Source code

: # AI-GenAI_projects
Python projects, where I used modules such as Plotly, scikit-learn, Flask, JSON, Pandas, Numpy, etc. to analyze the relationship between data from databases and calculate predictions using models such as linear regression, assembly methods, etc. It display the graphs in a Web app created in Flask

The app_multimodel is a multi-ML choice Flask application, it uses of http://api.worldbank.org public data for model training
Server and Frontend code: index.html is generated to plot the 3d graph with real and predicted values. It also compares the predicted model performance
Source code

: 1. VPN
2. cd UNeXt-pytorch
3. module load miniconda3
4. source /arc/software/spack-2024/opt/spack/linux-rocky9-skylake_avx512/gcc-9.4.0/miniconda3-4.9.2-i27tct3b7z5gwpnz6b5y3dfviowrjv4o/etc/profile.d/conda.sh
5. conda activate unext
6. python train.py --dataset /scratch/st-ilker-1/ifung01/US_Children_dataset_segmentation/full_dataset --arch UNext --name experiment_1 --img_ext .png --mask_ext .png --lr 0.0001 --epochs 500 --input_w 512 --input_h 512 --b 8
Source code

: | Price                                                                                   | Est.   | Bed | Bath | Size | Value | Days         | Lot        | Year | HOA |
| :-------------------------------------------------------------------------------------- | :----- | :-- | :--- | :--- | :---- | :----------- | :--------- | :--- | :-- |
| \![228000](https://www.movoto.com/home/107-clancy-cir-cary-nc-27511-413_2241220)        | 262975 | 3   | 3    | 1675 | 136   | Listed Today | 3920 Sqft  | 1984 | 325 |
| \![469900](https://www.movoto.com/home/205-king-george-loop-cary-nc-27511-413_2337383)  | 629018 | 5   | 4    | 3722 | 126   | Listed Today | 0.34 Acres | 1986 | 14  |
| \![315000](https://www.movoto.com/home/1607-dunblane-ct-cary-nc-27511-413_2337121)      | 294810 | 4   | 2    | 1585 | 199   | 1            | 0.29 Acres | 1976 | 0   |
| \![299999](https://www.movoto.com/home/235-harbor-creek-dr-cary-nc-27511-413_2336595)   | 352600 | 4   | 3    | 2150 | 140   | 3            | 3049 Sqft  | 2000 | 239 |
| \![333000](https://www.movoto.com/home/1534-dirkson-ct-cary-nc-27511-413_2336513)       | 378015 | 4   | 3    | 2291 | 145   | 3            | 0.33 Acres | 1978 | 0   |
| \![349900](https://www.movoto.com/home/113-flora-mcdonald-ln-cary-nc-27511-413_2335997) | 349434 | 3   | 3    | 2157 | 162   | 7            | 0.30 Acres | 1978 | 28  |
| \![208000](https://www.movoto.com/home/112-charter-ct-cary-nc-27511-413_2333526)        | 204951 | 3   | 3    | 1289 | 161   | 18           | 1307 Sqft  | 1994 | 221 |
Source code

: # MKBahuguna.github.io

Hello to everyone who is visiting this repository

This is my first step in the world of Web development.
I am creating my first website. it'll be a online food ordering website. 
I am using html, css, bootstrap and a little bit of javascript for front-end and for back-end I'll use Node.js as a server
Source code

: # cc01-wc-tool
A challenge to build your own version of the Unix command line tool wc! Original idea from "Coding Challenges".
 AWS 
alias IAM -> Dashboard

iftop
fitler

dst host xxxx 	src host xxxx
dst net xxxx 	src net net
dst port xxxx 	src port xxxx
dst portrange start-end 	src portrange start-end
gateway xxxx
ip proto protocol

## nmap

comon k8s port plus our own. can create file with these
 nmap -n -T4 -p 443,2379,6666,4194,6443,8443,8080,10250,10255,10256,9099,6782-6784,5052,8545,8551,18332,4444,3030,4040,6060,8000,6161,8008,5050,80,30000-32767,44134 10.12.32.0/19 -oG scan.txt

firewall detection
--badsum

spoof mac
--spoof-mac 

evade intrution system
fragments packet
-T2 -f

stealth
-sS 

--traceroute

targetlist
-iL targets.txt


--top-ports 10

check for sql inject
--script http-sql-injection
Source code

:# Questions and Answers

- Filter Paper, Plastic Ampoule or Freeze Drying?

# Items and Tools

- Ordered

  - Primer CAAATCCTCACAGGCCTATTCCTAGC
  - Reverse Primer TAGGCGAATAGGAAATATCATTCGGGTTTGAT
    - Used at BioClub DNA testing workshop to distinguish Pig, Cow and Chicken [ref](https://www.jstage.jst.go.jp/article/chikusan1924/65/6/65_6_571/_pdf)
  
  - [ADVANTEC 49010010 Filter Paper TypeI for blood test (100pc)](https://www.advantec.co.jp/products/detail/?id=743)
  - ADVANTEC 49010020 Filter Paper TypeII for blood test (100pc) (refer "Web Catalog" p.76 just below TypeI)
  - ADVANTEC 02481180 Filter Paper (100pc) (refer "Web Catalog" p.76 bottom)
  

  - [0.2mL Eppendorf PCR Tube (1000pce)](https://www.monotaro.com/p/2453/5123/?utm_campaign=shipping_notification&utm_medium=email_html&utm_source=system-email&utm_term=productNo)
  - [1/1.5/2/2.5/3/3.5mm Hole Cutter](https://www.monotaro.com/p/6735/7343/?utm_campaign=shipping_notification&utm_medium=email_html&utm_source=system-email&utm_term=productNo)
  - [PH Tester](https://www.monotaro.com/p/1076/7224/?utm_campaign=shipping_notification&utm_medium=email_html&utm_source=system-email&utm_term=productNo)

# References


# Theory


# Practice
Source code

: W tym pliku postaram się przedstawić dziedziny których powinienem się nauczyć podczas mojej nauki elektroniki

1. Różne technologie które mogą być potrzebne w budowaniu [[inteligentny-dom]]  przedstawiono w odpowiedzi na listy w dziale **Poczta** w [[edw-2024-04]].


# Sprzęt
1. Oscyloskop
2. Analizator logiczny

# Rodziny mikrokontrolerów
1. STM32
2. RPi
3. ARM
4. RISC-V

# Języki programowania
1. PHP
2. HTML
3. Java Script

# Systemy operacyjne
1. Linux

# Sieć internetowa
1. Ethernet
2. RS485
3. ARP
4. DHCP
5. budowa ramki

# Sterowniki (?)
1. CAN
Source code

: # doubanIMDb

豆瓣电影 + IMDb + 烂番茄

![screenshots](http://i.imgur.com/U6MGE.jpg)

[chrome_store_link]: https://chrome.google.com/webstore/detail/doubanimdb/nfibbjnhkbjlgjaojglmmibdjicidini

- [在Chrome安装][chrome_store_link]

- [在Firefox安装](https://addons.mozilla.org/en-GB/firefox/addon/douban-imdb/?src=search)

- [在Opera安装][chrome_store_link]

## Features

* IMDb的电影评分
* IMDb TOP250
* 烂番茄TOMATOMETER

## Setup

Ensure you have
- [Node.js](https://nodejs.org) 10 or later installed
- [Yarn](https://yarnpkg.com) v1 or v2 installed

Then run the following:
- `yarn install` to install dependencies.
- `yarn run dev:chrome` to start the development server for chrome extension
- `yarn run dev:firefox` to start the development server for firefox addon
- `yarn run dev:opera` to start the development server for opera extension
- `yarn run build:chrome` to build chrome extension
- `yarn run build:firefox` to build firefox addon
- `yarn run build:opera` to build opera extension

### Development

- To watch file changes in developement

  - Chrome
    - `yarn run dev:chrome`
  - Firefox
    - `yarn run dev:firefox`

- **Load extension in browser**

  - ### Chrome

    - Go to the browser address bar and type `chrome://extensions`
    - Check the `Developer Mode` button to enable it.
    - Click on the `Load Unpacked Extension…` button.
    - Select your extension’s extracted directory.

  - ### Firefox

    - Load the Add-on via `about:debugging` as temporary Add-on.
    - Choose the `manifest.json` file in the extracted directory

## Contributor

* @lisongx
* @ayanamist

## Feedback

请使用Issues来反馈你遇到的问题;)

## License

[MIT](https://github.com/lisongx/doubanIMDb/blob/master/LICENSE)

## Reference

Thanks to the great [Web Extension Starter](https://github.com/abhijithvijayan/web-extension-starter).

============

BRIEF
Look back at the data above. Transcribe exactly the lines starting at the line that contains "## Features" and ending at the line that contains "to install dependencies.".

RESULT OF THE EXERCISE
## Features

* IMDb的电影评分
* IMDb TOP250
* 烂番茄TOMATOMETER

## Setup

Ensure you have
- [Node.js](https://nodejs.org) 10 or later installed
- [Yarn](https://yarnpkg.com) v1 or v2 installed

Then run the following:
- `yarn install` to install dependencies.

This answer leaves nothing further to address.